Italy desperately needs a national plan to reduce the level of seismic risk: However, it won’t be easy to do what has been done in Norcia, across the whole Italian territory.
In fact, according to the Italian Committee of Engineers, 93 billion euros would be needed to enhance the security of buildings, 63% of which were built before 1971, without taking account seismic risk.
Nevertheless, prevention, to be really effective, has to be grounded public awareness of geological hazards and related risks: That’s why the Italian Ministry for University and Research has recently financed a project led by Prof. Alessandro Tibaldi (structural geologist at Milan-Bicocca University), aimed at teaching the basics of geological processes by way of breakthrough, virtual reality technology.

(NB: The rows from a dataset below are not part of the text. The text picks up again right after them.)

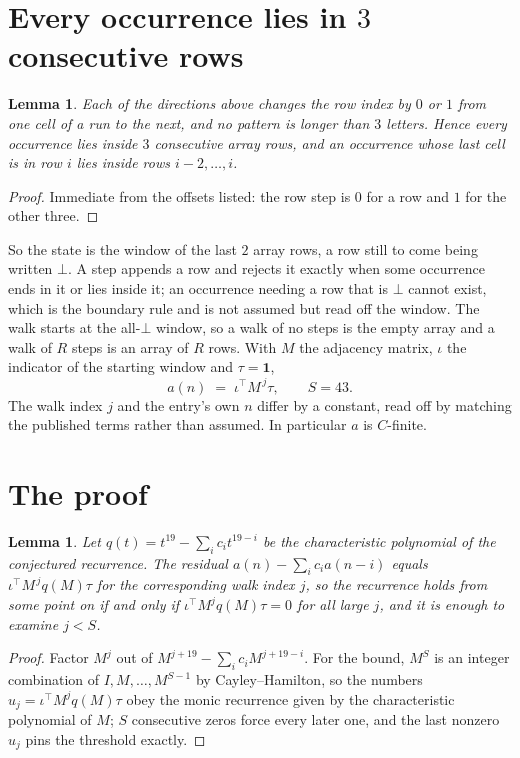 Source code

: \documentclass[11pt,a4paper]{article}
\theoremstyle{plain}
\newtheorem{lemma}[theorem]{Lemma}
\theoremstyle{definition}
\begin{document}
\section{Every occurrence lies in $3$ consecutive rows}

\begin{lemma}\label{lem:win}
Each of the directions above changes the row index by $0$ or $1$ from one cell of a run to the
next, and no pattern is longer than $3$ letters. Hence every occurrence lies inside $3$
consecutive array rows, and an occurrence whose last cell is in row $i$ lies inside rows
$i-2,\dots,i$.
\end{lemma}

\begin{proof}
Immediate from the offsets listed: the row step is $0$ for a row and $1$ for the other three.
\end{proof}

So the state is the window of the last $2$ array rows, a row still to come being written
$\bot$. A step appends a row and rejects it exactly when some occurrence ends in it or lies
inside it; an occurrence needing a row that is $\bot$ cannot exist, which is the boundary rule
and is not assumed but read off the window. The walk starts at the all-$\bot$ window, so a walk
of no steps is the empty array and a walk of $R$ steps is an array of $R$ rows. With $M$ the
adjacency matrix, $\iota$ the indicator of the starting window and $\tau=\mathbf{1}$,
\[
a(n)\;=\;\iota^{\!\top}M^{\,j}\tau ,\qquad S=43.
\]
The walk index $j$ and the entry's own $n$ differ by a constant, read off by matching the
published terms rather than assumed. In particular $a$ is $C$-finite.

\section{The proof}

\begin{lemma}\label{lem:crit}
Let $q(t)=t^{19}-\sum_i c_it^{19-i}$ be the characteristic polynomial of the
conjectured recurrence. The residual $a(n)-\sum_ic_ia(n-i)$ equals
$\iota^{\!\top}M^{\,j}q(M)\tau$ for the corresponding walk index $j$, so the recurrence
holds from some point on if and only if $\iota^{\!\top}M^{j}q(M)\tau=0$ for all large $j$,
and it is enough to examine $j<S$.
\end{lemma}

\begin{proof}
Factor $M^{j}$ out of $M^{j+19}-\sum_ic_iM^{j+19-i}$. For the bound, $M^{S}$
is an integer combination of $I,M,\dots,M^{S-1}$ by Cayley--Hamilton, so the numbers
$u_j=\iota^{\!\top}M^{j}q(M)\tau$ obey the monic recurrence given by the characteristic
polynomial of $M$; $S$ consecutive zeros force every later one, and the last nonzero $u_j$
pins the threshold exactly.
\end{proof}
\end{document}
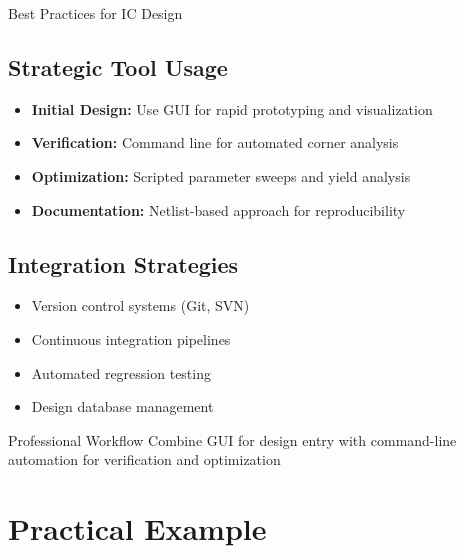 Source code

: \documentclass{beamer}
\begin{document}
\begin{frame}{Best Practices for IC Design}
    \subsection{Strategic Tool Usage}
    \begin{itemize}
        \item \textbf{Initial Design:} Use GUI for rapid prototyping and visualization
        \item \textbf{Verification:} Command line for automated corner analysis
        \item \textbf{Optimization:} Scripted parameter sweeps and yield analysis
        \item \textbf{Documentation:} Netlist-based approach for reproducibility
    \end{itemize}
    
    \subsection{Integration Strategies}
    \begin{itemize}
        \item Version control systems (Git, SVN)
        \item Continuous integration pipelines
        \item Automated regression testing
        \item Design database management
    \end{itemize}
    
    \begin{exampleblock}{Professional Workflow}
        Combine GUI for design entry with command-line automation for verification and optimization
    \end{exampleblock}
\end{frame}

\section{Practical Example}
\end{document}
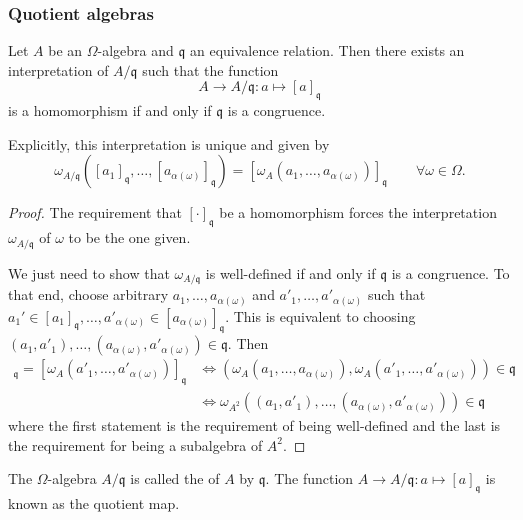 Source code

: \subsubsection{Quotient algebras}
\begin{proposition} \label{quotientAlgebra}
Let $A$ be an $\Omega$-algebra and $\mathfrak{q}$ an equivalence relation. Then there exists an interpretation of $A/\mathfrak{q}$ such that the function
\[ A \to A/\mathfrak{q}: a\mapsto [a]_\mathfrak{q} \]
is a homomorphism if and only if $\mathfrak{q}$ is a congruence.

Explicitly, this interpretation is unique and given by
\[ \omega_{A/\mathfrak{q}}([a_1]_{\mathfrak{q}},\ldots,[a_{\alpha(\omega)}]_{\mathfrak{q}}) = [\omega_A(a_1,\ldots, a_{\alpha(\omega)})]_{\mathfrak{q}} \qquad \forall \omega\in\Omega. \]\end{proposition}
\begin{proof}
The requirement that $[\cdot]_\mathfrak{q}$ be a homomorphism forces the interpretation $\omega_{A/\mathfrak{q}}$ of $\omega$ to be the one given.

We just need to show that $\omega_{A/\mathfrak{q}}$ is well-defined if and only if $\mathfrak{q}$ is a congruence. To that end, choose arbitrary $a_1, \ldots, a_{\alpha(\omega)}$ and $a'_1, \ldots, a'_{\alpha(\omega)}$ such that $a_1'\in[a_1]_\mathfrak{q}, \ldots, a'_{\alpha(\omega)}\in [a_{\alpha(\omega)}]_\mathfrak{q}$. This is equivalent to choosing $(a_1,a'_1),\ldots, (a_{\alpha(\omega)},a'_{\alpha(\omega)}) \in \mathfrak{q}$. Then
\begin{align*}
[\omega_A(a_1,\ldots, a_{\alpha(\omega)})]_{\mathfrak{q}} = [\omega_A(a'_1,\ldots, a'_{\alpha(\omega)})]_{\mathfrak{q}} &\iff (\omega_A(a_1,\ldots, a_{\alpha(\omega)}),\omega_A(a'_1,\ldots, a'_{\alpha(\omega)})) \in \mathfrak{q} \\
&\iff \omega_{A^2}((a_1,a'_1),\ldots, (a_{\alpha(\omega)},a'_{\alpha(\omega)})) \in \mathfrak{q}
\end{align*}
where the first statement is the requirement of being well-defined and the last is the requirement for being a subalgebra of $A^2$.
\end{proof}
\begin{definition}
The $\Omega$-algebra $A/\mathfrak{q}$ is called the  of $A$ by $\mathfrak{q}$. The function $A \to A/\mathfrak{q}: a\mapsto [a]_\mathfrak{q}$ is known as the quotient map.
\end{definition}

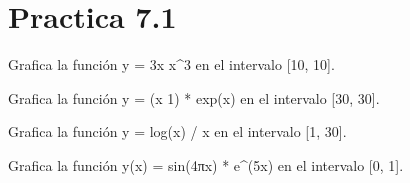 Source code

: \documentclass[letterpaper,10pt,spanish]{sphinxmanual}
\begin{document}
\section{Practica 7.1}
\label{\detokenize{pr7:module-pr7.1}}\label{\detokenize{pr7:practica-7-1}}

\begin{fulllineitems}
\label{\detokenize{pr7:pr7.1.grafico_1}}
\pysigstartsignatures
{}
\pysigstopsignatures
\sphinxAtStartPar
Grafica la función y = 3x \sphinxhyphen{} x\textasciicircum{}3 en el intervalo {[}\sphinxhyphen{}10, 10{]}.

\end{fulllineitems}


\begin{fulllineitems}
\label{\detokenize{pr7:pr7.1.grafico_10}}
\pysigstartsignatures
{}
\pysigstopsignatures
\sphinxAtStartPar
Grafica la función y = (x \sphinxhyphen{} 1) * exp(\sphinxhyphen{}x) en el intervalo {[}\sphinxhyphen{}30, 30{]}.

\end{fulllineitems}


\begin{fulllineitems}
\label{\detokenize{pr7:pr7.1.grafico_11}}
\pysigstartsignatures
{}
\pysigstopsignatures
\sphinxAtStartPar
Grafica la función y = log(x) / x en el intervalo {[}1, 30{]}.

\end{fulllineitems}


\begin{fulllineitems}
\label{\detokenize{pr7:pr7.1.grafico_12}}
\pysigstartsignatures
{}
\pysigstopsignatures
\sphinxAtStartPar
Grafica la función y(x) = sin(4πx) * e\textasciicircum{}(\sphinxhyphen{}5x) en el intervalo {[}0, 1{]}.

\end{fulllineitems}
\end{document}
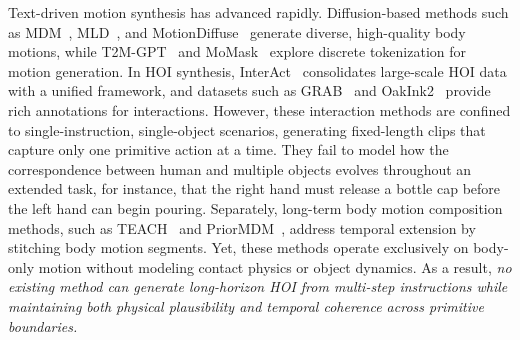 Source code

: \documentclass[sigconf, screen, review, anonymous]{acmart}
\begin{document}
Text-driven motion synthesis has advanced rapidly. Diffusion-based methods such as MDM~\cite{tevet2023human}, MLD~\cite{chen2023executing}, and MotionDiffuse~\cite{zhang2022motiondiffuse} generate diverse, high-quality body motions, while T2M-GPT~\cite{zhang2023t2mgpt} and MoMask~\cite{guo2024momask} explore discrete tokenization for motion generation. 
In HOI synthesis, InterAct~\cite{xu2025interact} consolidates large-scale HOI data with a unified framework, and datasets such as GRAB~\cite{taheri2020grab} and OakInk2~\cite{zhan2024oakink2} provide rich annotations for interactions. 
However, these interaction methods are confined to single-instruction, single-object scenarios, generating fixed-length clips that capture only one primitive action at a time. They fail to model how the correspondence between human and multiple objects evolves throughout an extended task, for instance, that the right hand must release a bottle cap before the left hand can begin pouring. 
Separately, long-term body motion composition methods, such as TEACH~\cite{athanasiou2022teach} and PriorMDM~\cite{shafir2024priormdm}, address temporal extension by stitching body motion segments. Yet, these methods operate exclusively on body-only motion without modeling contact physics or object dynamics. As a result, \textit{no existing method can generate long-horizon HOI from multi-step instructions while maintaining both physical plausibility and temporal coherence across primitive boundaries.}
\end{document}
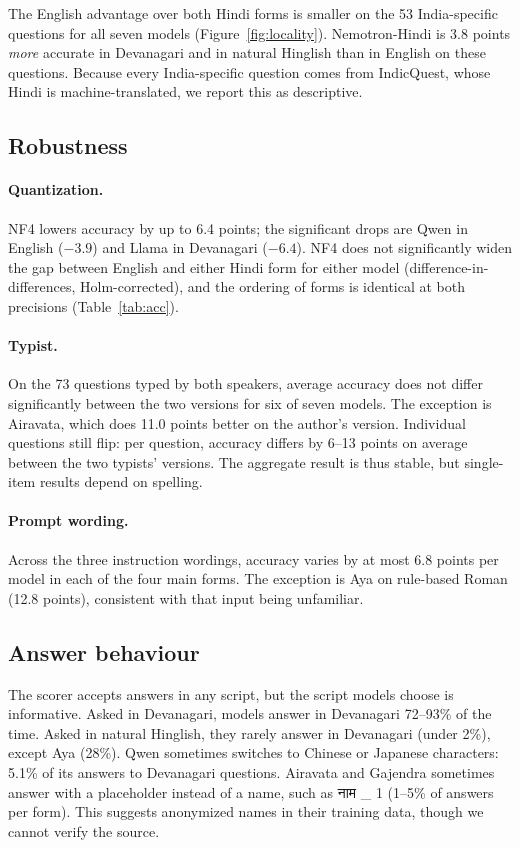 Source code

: \documentclass[11pt]{article}
\newcommand{\hi}[1]{{\devfont #1}}
\newcommand{\Dev}{Devanagari}
\newcommand{\Rom}{rule-based Roman}
\newcommand{\Hng}{natural Hinglish}
\begin{document}
The English advantage over both Hindi forms is smaller on the 53 India-specific questions for all seven models (Figure~\ref{fig:locality}).
Nemotron-Hindi is 3.8 points \emph{more} accurate in \Dev{} and in \Hng{} than in English on these questions.
Because every India-specific question comes from IndicQuest, whose Hindi is machine-translated, we report this as descriptive.

\subsection{Robustness}

\paragraph{Quantization.}
NF4 lowers accuracy by up to 6.4 points; the significant drops are Qwen in English ($-3.9$) and Llama in \Dev{} ($-6.4$).
NF4 does not significantly widen the gap between English and either Hindi form for either model (difference-in-differences, Holm-corrected), and the ordering of forms is identical at both precisions (Table~\ref{tab:acc}).

\paragraph{Typist.}
On the 73 questions typed by both speakers, average accuracy does not differ significantly between the two versions for six of seven models.
The exception is Airavata, which does 11.0 points better on the author's version.
Individual questions still flip: per question, accuracy differs by 6--13 points on average between the two typists' versions.
The aggregate result is thus stable, but single-item results depend on spelling.

\paragraph{Prompt wording.}
Across the three instruction wordings, accuracy varies by at most 6.8 points per model in each of the four main forms.
The exception is Aya on \Rom{} (12.8 points), consistent with that input being unfamiliar.

\subsection{Answer behaviour}
The scorer accepts answers in any script, but the script models choose is informative.
Asked in \Dev{}, models answer in Devanagari 72--93\% of the time.
Asked in \Hng{}, they rarely answer in Devanagari (under 2\%), except Aya (28\%).
Qwen sometimes switches to Chinese or Japanese characters: 5.1\% of its answers to \Dev{} questions.
Airavata and Gajendra sometimes answer with a placeholder instead of a name, such as \hi{नाम} \_ 1 (1--5\% of answers per form).
This suggests anonymized names in their training data, though we cannot verify the source.
\end{document}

High-resolution images captured by drones in geologically active areas in Italy and Europe, will be merged together to recreate geological landscapes: Henc,e students will have the unique chance to learn about geological risks without moving from their classroom.
Prof. Tibaldi underscores the novelty and potential relevance of this interactive approach for mitigating seismic risk in Italy and other sesmically active Countries: “It is key to train new graduates in Earth Sciences, who may be able to work in areas prone to seismic hazard. We don’t know in detail all the areas that could be hit by an earthquake yet; at the same time we have to do our best to gain a better understanding of the areas that have already been recognized as seismic”.
The focus is not on predicting earthquakes, as Prof. Tibaldi highlights: “The ultimate goal is educating new generations of scientists that are capable of mitigating potential damage brought about by temblors. As we know, earthquakes cannot be predicted: Our only option is to build stronger houses in areas where we know that, sooner or later, nature will make its course”.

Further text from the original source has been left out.